Marika Kovacs-Houlihan, M.Ed., is a professor of American Sign Language (ASL) and Coordinator for the ASL Studies Program at the University of Wisconsin, Milwaukee. She is a fourth generation member of a Deaf family. She has been actively promoting a positive self-esteem as a Deaf person to such organization as the Deaf Mentor Program, where she taught ASL and Deaf culture to hearing parents of deaf children. Her other valuable attributes are her theatrical experience and her passion in ASL Literature. Marika received a Bachelor of Arts Degree in Marketing from Rochester Institute of Technology in New York, and a Master’s degree in Adult Education and Leadership from the University of Wisconsin-Milwaukee.
ASL Cinesthetic
Written language has a claim in literature. Yet, American Sign Language (ASL) has made its own claim in literature: ASL Poetry and Storytelling. One innovative way to look at ASL literature metaphorically is through film, “ASL Cinematic.” The ASL literature is the realm of the visual, spatial, and kinetic images, and it is also paralleled to the world of cinematic. The evolution of ASL literature and the techniques of film making are creating a new perspective on ASL literature.
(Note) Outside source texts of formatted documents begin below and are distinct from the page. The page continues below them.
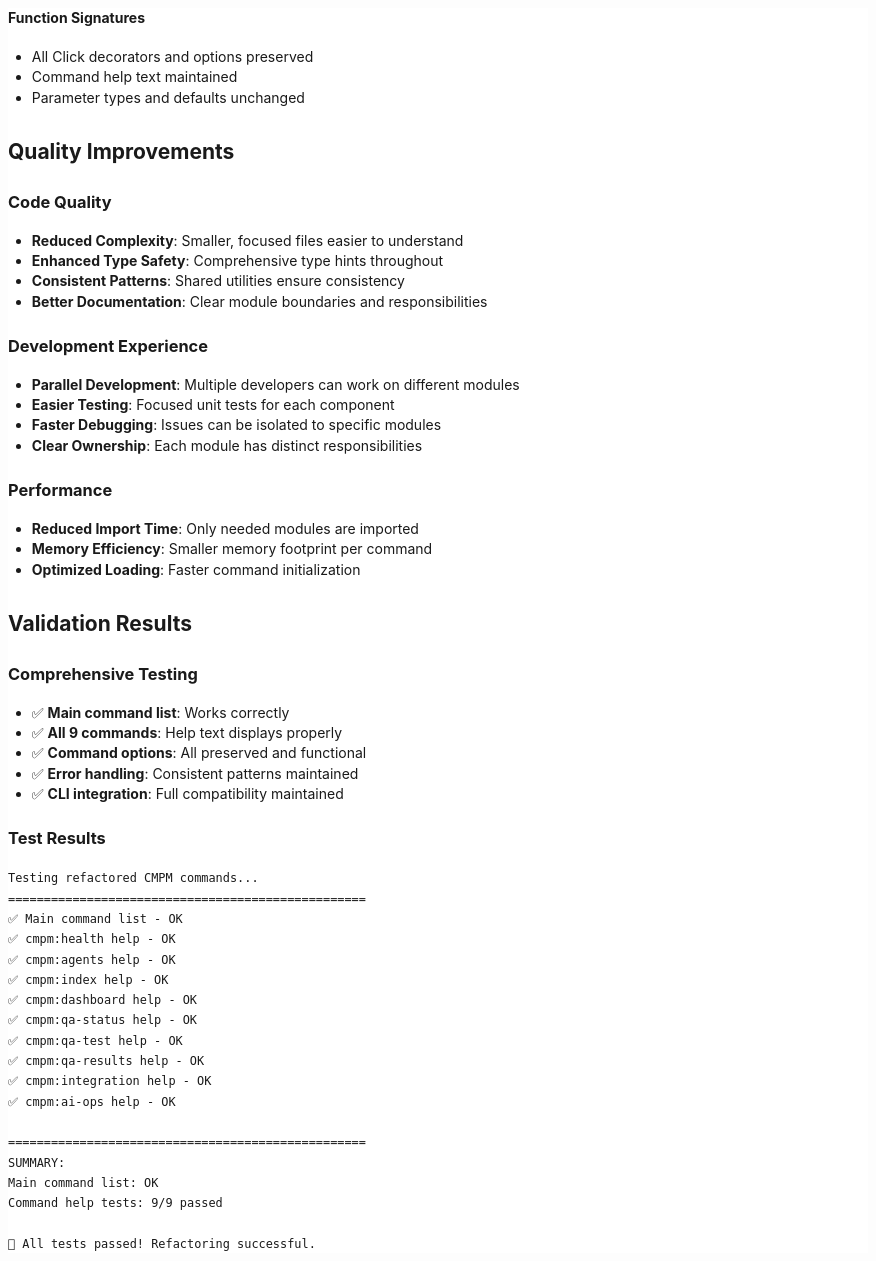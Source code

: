 #### **Function Signatures**
- All Click decorators and options preserved
- Command help text maintained
- Parameter types and defaults unchanged

## Quality Improvements

### **Code Quality**
- **Reduced Complexity**: Smaller, focused files easier to understand
- **Enhanced Type Safety**: Comprehensive type hints throughout
- **Consistent Patterns**: Shared utilities ensure consistency
- **Better Documentation**: Clear module boundaries and responsibilities

### **Development Experience**
- **Parallel Development**: Multiple developers can work on different modules
- **Easier Testing**: Focused unit tests for each component
- **Faster Debugging**: Issues can be isolated to specific modules
- **Clear Ownership**: Each module has distinct responsibilities

### **Performance**
- **Reduced Import Time**: Only needed modules are imported
- **Memory Efficiency**: Smaller memory footprint per command
- **Optimized Loading**: Faster command initialization

## Validation Results

### **Comprehensive Testing**
- ✅ **Main command list**: Works correctly
- ✅ **All 9 commands**: Help text displays properly
- ✅ **Command options**: All preserved and functional
- ✅ **Error handling**: Consistent patterns maintained
- ✅ **CLI integration**: Full compatibility maintained

### **Test Results**
```
Testing refactored CMPM commands...
==================================================
✅ Main command list - OK
✅ cmpm:health help - OK
✅ cmpm:agents help - OK
✅ cmpm:index help - OK
✅ cmpm:dashboard help - OK
✅ cmpm:qa-status help - OK
✅ cmpm:qa-test help - OK
✅ cmpm:qa-results help - OK
✅ cmpm:integration help - OK
✅ cmpm:ai-ops help - OK

==================================================
SUMMARY:
Main command list: OK
Command help tests: 9/9 passed

🎉 All tests passed! Refactoring successful.
```
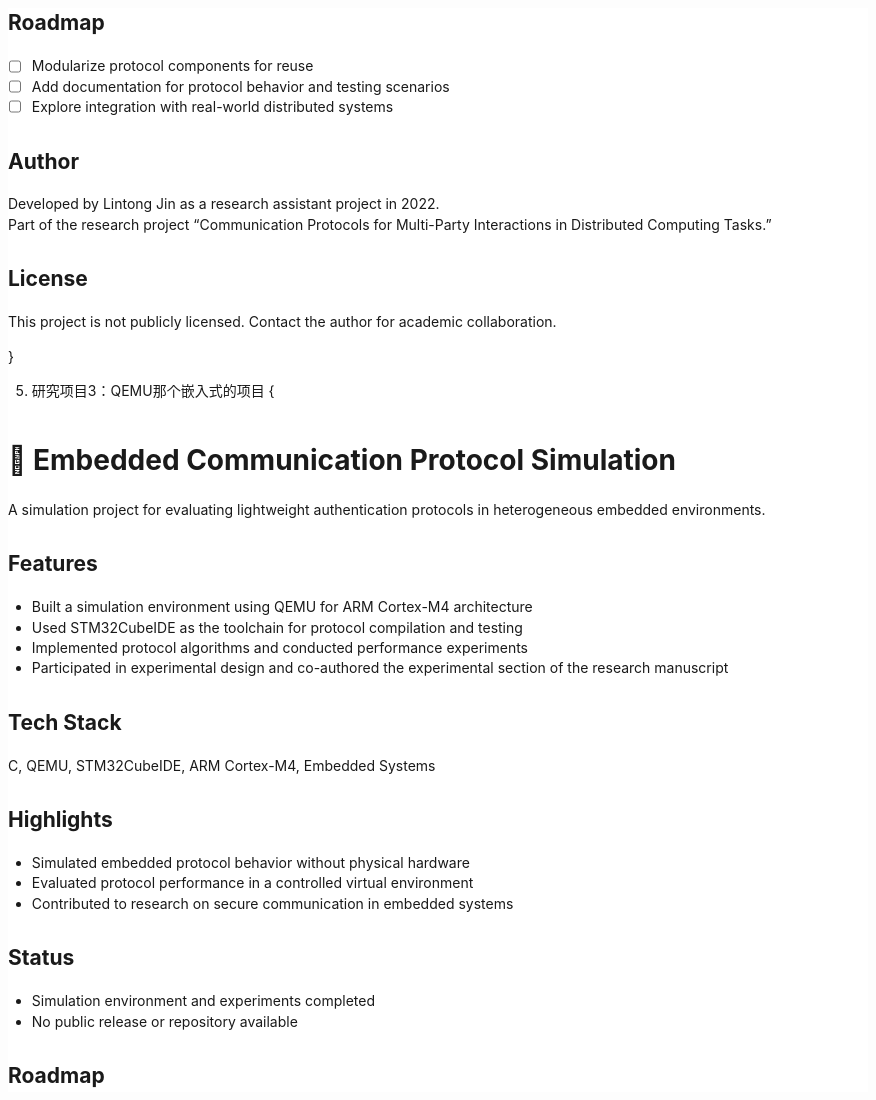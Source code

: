 ## Roadmap
- [ ] Modularize protocol components for reuse
- [ ] Add documentation for protocol behavior and testing scenarios
- [ ] Explore integration with real-world distributed systems

## Author

Developed by Lintong Jin as a research assistant project in 2022.  
Part of the research project “Communication Protocols for Multi-Party Interactions in Distributed Computing Tasks.”

## License

This project is not publicly licensed. Contact the author for academic collaboration.

}



5. 研究项目3：QEMU那个嵌入式的项目
{
# 📡 Embedded Communication Protocol Simulation

A simulation project for evaluating lightweight authentication protocols in heterogeneous embedded environments.

## Features

- Built a simulation environment using QEMU for ARM Cortex-M4 architecture
- Used STM32CubeIDE as the toolchain for protocol compilation and testing
- Implemented protocol algorithms and conducted performance experiments
- Participated in experimental design and co-authored the experimental section of the research manuscript

## Tech Stack

C, QEMU, STM32CubeIDE, ARM Cortex-M4, Embedded Systems

## Highlights

- Simulated embedded protocol behavior without physical hardware
- Evaluated protocol performance in a controlled virtual environment
- Contributed to research on secure communication in embedded systems

## Status

- Simulation environment and experiments completed
- No public release or repository available

## Roadmap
We must first understand the elements of ASL literature and the works of cinema along with its lexicon. Subsequently, we will understand how ASL literature’s prose is created through the eye of the camera. The workshop will include analysis and critique of ASL’s visual vernacular and cinematic elements such as the three basic filming techniques: 1) camera, 2) shot, and 3) editing. The goal is to provide new "cinesthetic", a combination of aesthetic and cinematic experience, of ASL literature!